[The task]:
Below is a listing. Write out exactly its lines between the one holding "### Screen Mirroring (On-Device Only)" and the one holding "#### Android with Vysor", inclusive.

::::::::

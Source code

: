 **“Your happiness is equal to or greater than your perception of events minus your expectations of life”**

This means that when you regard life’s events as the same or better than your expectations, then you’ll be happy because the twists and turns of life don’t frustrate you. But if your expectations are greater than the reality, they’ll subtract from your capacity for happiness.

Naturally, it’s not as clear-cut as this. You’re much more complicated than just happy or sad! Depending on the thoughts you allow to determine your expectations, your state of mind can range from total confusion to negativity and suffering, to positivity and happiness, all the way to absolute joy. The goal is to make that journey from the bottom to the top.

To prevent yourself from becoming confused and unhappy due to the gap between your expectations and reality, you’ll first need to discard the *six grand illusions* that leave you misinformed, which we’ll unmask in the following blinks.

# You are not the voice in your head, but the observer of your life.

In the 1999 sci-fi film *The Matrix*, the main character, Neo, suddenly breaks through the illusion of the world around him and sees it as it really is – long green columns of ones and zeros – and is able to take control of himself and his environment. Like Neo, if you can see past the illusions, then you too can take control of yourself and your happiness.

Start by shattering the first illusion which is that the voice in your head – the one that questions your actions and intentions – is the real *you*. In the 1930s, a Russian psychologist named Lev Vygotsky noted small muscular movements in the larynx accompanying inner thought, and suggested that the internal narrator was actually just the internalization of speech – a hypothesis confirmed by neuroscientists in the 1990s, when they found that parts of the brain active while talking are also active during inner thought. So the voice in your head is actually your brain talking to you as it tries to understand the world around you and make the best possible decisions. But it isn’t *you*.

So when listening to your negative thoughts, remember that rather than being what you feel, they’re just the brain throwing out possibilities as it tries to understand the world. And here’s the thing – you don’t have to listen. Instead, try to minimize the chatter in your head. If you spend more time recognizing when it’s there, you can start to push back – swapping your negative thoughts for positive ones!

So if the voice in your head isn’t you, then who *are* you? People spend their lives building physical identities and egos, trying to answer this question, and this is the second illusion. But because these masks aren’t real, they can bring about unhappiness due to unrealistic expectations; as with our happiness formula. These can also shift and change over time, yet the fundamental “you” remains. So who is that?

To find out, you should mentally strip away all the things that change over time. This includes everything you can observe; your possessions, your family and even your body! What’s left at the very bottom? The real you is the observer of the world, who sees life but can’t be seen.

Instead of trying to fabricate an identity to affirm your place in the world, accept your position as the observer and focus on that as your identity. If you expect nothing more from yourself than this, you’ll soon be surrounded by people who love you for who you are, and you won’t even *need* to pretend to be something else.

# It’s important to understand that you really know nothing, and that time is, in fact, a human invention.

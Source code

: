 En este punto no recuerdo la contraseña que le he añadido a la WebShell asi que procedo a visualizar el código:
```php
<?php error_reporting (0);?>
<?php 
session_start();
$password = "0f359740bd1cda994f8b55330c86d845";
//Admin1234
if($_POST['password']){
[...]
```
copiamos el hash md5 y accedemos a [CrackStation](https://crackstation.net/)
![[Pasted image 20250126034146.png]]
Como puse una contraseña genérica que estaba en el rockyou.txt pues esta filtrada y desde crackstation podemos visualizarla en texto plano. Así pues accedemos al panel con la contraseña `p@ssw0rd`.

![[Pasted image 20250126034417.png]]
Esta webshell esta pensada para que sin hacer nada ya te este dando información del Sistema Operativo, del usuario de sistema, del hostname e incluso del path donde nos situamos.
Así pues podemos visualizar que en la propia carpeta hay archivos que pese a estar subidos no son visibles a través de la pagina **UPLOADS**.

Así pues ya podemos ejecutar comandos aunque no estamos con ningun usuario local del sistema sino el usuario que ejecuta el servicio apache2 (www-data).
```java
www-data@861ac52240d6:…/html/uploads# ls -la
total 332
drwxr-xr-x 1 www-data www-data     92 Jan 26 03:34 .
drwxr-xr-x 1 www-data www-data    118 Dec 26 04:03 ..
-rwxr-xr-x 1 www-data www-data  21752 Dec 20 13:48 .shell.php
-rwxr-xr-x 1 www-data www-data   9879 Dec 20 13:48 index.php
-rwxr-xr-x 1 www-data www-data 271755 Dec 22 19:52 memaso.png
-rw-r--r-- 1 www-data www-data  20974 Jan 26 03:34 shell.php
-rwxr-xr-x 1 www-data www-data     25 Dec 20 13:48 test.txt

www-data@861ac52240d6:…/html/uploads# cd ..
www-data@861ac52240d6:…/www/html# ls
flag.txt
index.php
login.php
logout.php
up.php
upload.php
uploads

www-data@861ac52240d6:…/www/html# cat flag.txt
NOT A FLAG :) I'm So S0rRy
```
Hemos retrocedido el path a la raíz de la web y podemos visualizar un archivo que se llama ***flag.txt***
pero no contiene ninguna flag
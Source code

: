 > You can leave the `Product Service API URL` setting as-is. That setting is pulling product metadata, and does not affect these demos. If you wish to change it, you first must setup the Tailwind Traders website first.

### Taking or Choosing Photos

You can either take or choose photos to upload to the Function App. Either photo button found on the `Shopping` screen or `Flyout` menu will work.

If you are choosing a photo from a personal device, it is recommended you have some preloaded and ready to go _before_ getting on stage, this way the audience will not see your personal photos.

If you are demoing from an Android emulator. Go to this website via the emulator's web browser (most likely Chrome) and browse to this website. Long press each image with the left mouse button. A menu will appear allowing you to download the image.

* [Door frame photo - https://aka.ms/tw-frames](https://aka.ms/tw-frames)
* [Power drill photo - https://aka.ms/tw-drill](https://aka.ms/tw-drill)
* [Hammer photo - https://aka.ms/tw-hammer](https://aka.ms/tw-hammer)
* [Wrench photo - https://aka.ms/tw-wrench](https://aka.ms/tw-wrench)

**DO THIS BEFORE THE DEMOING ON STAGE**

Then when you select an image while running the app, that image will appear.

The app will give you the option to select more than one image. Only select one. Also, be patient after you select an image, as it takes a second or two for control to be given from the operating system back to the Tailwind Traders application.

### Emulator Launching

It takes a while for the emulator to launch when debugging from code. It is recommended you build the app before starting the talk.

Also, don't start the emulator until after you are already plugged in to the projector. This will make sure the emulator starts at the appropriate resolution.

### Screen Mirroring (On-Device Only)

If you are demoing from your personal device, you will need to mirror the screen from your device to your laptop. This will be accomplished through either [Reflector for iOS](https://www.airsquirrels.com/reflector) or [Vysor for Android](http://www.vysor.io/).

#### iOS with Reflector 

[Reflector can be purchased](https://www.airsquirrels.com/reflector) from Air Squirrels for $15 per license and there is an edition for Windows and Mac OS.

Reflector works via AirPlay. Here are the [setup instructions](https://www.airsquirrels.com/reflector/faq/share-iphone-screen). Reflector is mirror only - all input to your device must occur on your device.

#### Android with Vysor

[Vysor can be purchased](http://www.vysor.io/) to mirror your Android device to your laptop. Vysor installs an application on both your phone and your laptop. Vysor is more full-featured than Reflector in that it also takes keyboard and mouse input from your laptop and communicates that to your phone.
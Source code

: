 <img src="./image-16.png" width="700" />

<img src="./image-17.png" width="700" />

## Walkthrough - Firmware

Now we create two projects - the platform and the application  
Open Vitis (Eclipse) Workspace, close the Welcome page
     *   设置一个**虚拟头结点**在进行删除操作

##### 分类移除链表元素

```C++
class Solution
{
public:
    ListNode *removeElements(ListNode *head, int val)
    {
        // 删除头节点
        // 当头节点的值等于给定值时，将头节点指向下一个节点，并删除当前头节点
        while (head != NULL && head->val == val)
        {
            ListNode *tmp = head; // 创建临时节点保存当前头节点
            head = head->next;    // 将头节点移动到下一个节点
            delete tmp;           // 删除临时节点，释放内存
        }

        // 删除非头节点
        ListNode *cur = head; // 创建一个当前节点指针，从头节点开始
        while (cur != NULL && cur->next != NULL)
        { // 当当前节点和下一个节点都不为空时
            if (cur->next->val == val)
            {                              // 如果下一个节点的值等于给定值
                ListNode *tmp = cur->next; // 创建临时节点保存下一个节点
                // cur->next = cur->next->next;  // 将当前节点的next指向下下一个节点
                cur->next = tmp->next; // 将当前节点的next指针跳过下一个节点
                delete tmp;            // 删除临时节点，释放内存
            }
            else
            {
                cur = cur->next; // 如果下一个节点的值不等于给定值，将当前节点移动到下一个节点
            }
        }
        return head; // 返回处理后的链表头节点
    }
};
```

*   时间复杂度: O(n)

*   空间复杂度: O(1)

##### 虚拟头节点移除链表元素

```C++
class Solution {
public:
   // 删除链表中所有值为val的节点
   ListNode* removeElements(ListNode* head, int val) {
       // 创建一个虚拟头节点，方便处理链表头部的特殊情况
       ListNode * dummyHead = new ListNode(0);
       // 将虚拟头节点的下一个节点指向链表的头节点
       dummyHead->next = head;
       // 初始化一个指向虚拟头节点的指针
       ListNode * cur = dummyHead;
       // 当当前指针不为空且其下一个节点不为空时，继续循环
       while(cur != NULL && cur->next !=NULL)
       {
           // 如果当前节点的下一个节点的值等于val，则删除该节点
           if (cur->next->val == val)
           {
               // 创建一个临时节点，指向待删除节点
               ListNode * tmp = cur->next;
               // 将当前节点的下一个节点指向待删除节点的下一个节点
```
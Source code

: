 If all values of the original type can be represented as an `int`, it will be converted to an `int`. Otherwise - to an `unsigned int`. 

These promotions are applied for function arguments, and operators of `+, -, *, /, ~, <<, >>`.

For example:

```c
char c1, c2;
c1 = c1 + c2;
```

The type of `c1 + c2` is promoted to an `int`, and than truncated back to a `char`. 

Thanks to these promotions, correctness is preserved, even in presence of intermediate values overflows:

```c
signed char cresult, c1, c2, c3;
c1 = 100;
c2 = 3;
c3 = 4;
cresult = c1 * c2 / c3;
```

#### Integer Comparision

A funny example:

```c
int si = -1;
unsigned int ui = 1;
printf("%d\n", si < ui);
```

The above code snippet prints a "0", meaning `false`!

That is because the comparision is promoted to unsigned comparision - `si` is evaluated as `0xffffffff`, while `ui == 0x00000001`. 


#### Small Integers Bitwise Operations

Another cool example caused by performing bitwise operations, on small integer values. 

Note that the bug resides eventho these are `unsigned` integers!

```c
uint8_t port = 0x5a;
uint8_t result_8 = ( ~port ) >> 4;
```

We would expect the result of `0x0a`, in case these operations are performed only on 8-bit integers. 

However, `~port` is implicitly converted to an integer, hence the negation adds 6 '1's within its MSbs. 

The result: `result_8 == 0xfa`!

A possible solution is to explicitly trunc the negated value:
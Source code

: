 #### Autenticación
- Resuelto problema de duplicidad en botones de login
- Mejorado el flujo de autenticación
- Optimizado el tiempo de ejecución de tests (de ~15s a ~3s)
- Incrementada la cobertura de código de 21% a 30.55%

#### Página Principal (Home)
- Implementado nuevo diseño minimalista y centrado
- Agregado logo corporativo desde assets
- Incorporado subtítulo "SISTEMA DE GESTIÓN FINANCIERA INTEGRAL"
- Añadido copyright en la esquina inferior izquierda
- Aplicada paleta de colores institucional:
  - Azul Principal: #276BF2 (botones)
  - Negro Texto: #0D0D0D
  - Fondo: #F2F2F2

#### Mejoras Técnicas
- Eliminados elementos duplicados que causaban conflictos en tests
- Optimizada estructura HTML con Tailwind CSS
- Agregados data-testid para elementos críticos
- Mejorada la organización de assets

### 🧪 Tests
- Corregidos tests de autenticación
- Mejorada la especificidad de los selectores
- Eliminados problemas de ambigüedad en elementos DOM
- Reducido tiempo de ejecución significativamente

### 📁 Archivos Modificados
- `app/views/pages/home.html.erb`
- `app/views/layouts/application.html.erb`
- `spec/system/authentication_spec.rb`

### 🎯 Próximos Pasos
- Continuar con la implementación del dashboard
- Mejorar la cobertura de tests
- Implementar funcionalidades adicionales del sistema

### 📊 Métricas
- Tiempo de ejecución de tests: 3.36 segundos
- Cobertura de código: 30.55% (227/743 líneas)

::::::::

[Exercise result]:
### Screen Mirroring (On-Device Only)

If you are demoing from your personal device, you will need to mirror the screen from your device to your laptop. This will be accomplished through either [Reflector for iOS](https://www.airsquirrels.com/reflector) or [Vysor for Android](http://www.vysor.io/).

#### iOS with Reflector 

[Reflector can be purchased](https://www.airsquirrels.com/reflector) from Air Squirrels for $15 per license and there is an edition for Windows and Mac OS.

Reflector works via AirPlay. Here are the [setup instructions](https://www.airsquirrels.com/reflector/faq/share-iphone-screen). Reflector is mirror only - all input to your device must occur on your device.

#### Android with Vysor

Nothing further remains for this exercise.